**PROMPT**
Below are the entries. Set down exactly the line containing "## Installation" and each line after it.

**RECORDS TO USE**

◆ ◆ ◆

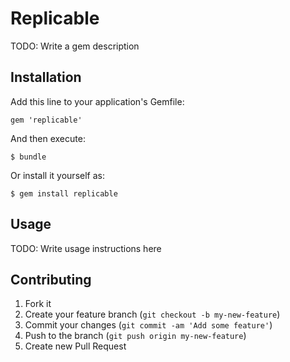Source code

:# Replicable

TODO: Write a gem description

## Installation

Add this line to your application's Gemfile:

    gem 'replicable'

And then execute:

    $ bundle

Or install it yourself as:

    $ gem install replicable

## Usage

TODO: Write usage instructions here

## Contributing

1. Fork it
2. Create your feature branch (`git checkout -b my-new-feature`)
3. Commit your changes (`git commit -am 'Add some feature'`)
4. Push to the branch (`git push origin my-new-feature`)
5. Create new Pull Request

◆ ◆ ◆

**SOLUTION TO THIS PROBLEM**
## Installation

Add this line to your application's Gemfile:

    gem 'replicable'

And then execute:

    $ bundle

Or install it yourself as:

    $ gem install replicable

## Usage

TODO: Write usage instructions here

## Contributing

1. Fork it
2. Create your feature branch (`git checkout -b my-new-feature`)
3. Commit your changes (`git commit -am 'Add some feature'`)
4. Push to the branch (`git push origin my-new-feature`)
5. Create new Pull Request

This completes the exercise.